**Exercise directions:** Restate the entries word for word, omitting nothing.

Stored data

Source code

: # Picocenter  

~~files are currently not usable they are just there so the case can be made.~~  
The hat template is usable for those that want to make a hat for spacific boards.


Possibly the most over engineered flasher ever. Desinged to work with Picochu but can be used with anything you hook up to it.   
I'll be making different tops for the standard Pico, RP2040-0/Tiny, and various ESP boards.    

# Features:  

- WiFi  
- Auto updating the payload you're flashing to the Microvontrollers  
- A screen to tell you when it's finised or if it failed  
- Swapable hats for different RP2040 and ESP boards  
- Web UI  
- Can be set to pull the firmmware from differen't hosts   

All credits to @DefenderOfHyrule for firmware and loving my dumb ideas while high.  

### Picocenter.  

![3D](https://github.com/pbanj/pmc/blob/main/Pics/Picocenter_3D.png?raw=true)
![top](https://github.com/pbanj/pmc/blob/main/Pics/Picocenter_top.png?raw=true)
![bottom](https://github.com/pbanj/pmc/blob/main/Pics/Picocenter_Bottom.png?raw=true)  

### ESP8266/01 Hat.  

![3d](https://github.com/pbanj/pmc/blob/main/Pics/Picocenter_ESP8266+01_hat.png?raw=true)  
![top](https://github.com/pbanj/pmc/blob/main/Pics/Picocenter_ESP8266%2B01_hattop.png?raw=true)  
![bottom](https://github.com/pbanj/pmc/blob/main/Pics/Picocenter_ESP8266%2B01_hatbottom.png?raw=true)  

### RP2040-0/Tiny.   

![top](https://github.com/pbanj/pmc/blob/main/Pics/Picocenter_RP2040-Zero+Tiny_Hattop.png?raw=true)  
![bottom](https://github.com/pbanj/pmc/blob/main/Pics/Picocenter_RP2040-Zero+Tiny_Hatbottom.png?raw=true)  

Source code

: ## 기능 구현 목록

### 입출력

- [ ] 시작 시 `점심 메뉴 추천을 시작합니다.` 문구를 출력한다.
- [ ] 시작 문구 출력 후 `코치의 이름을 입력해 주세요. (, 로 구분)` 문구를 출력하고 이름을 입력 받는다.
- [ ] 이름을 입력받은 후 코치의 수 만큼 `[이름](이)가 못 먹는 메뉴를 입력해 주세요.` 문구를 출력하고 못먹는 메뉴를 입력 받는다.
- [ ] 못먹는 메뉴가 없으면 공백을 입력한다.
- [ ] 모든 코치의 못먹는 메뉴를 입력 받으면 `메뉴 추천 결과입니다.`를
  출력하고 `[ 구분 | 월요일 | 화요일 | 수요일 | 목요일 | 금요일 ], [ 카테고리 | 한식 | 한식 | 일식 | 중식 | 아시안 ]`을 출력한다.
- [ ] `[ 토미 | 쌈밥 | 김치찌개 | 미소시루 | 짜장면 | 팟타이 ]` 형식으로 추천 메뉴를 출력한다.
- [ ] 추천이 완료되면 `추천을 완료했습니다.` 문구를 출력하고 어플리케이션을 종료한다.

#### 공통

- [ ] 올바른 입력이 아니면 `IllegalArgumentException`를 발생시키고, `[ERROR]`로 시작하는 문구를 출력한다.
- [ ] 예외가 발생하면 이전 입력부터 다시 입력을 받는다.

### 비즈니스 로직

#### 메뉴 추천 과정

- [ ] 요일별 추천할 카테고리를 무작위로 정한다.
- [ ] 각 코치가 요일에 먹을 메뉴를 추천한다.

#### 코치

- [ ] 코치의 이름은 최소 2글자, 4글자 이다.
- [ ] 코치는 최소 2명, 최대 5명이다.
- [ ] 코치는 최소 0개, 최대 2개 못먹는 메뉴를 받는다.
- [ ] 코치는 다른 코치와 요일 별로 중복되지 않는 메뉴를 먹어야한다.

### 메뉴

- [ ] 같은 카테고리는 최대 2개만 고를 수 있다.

**Answer below:**
Source code

: # Picocenter  

~~files are currently not usable they are just there so the case can be made.~~  
The hat template is usable for those that want to make a hat for spacific boards.


Possibly the most over engineered flasher ever. Desinged to work with Picochu but can be used with anything you hook up to it.   
I'll be making different tops for the standard Pico, RP2040-0/Tiny, and various ESP boards.    

# Features:  

- WiFi  
- Auto updating the payload you're flashing to the Microvontrollers  
- A screen to tell you when it's finised or if it failed  
- Swapable hats for different RP2040 and ESP boards  
- Web UI  
- Can be set to pull the firmmware from differen't hosts   

All credits to @DefenderOfHyrule for firmware and loving my dumb ideas while high.  

### Picocenter.  

![3D](https://github.com/pbanj/pmc/blob/main/Pics/Picocenter_3D.png?raw=true)
![top](https://github.com/pbanj/pmc/blob/main/Pics/Picocenter_top.png?raw=true)
![bottom](https://github.com/pbanj/pmc/blob/main/Pics/Picocenter_Bottom.png?raw=true)  

### ESP8266/01 Hat.  

![3d](https://github.com/pbanj/pmc/blob/main/Pics/Picocenter_ESP8266+01_hat.png?raw=true)  
![top](https://github.com/pbanj/pmc/blob/main/Pics/Picocenter_ESP8266%2B01_hattop.png?raw=true)  
![bottom](https://github.com/pbanj/pmc/blob/main/Pics/Picocenter_ESP8266%2B01_hatbottom.png?raw=true)  

### RP2040-0/Tiny.   

![top](https://github.com/pbanj/pmc/blob/main/Pics/Picocenter_RP2040-Zero+Tiny_Hattop.png?raw=true)  
![bottom](https://github.com/pbanj/pmc/blob/main/Pics/Picocenter_RP2040-Zero+Tiny_Hatbottom.png?raw=true)  

Source code

: ## 기능 구현 목록

### 입출력

- [ ] 시작 시 `점심 메뉴 추천을 시작합니다.` 문구를 출력한다.
- [ ] 시작 문구 출력 후 `코치의 이름을 입력해 주세요. (, 로 구분)` 문구를 출력하고 이름을 입력 받는다.
- [ ] 이름을 입력받은 후 코치의 수 만큼 `[이름](이)가 못 먹는 메뉴를 입력해 주세요.` 문구를 출력하고 못먹는 메뉴를 입력 받는다.
- [ ] 못먹는 메뉴가 없으면 공백을 입력한다.
- [ ] 모든 코치의 못먹는 메뉴를 입력 받으면 `메뉴 추천 결과입니다.`를
  출력하고 `[ 구분 | 월요일 | 화요일 | 수요일 | 목요일 | 금요일 ], [ 카테고리 | 한식 | 한식 | 일식 | 중식 | 아시안 ]`을 출력한다.
- [ ] `[ 토미 | 쌈밥 | 김치찌개 | 미소시루 | 짜장면 | 팟타이 ]` 형식으로 추천 메뉴를 출력한다.
- [ ] 추천이 완료되면 `추천을 완료했습니다.` 문구를 출력하고 어플리케이션을 종료한다.

#### 공통

- [ ] 올바른 입력이 아니면 `IllegalArgumentException`를 발생시키고, `[ERROR]`로 시작하는 문구를 출력한다.
- [ ] 예외가 발생하면 이전 입력부터 다시 입력을 받는다.

### 비즈니스 로직

#### 메뉴 추천 과정

- [ ] 요일별 추천할 카테고리를 무작위로 정한다.
- [ ] 각 코치가 요일에 먹을 메뉴를 추천한다.

#### 코치

- [ ] 코치의 이름은 최소 2글자, 4글자 이다.
- [ ] 코치는 최소 2명, 최대 5명이다.
- [ ] 코치는 최소 0개, 최대 2개 못먹는 메뉴를 받는다.
- [ ] 코치는 다른 코치와 요일 별로 중복되지 않는 메뉴를 먹어야한다.

### 메뉴

- [ ] 같은 카테고리는 최대 2개만 고를 수 있다.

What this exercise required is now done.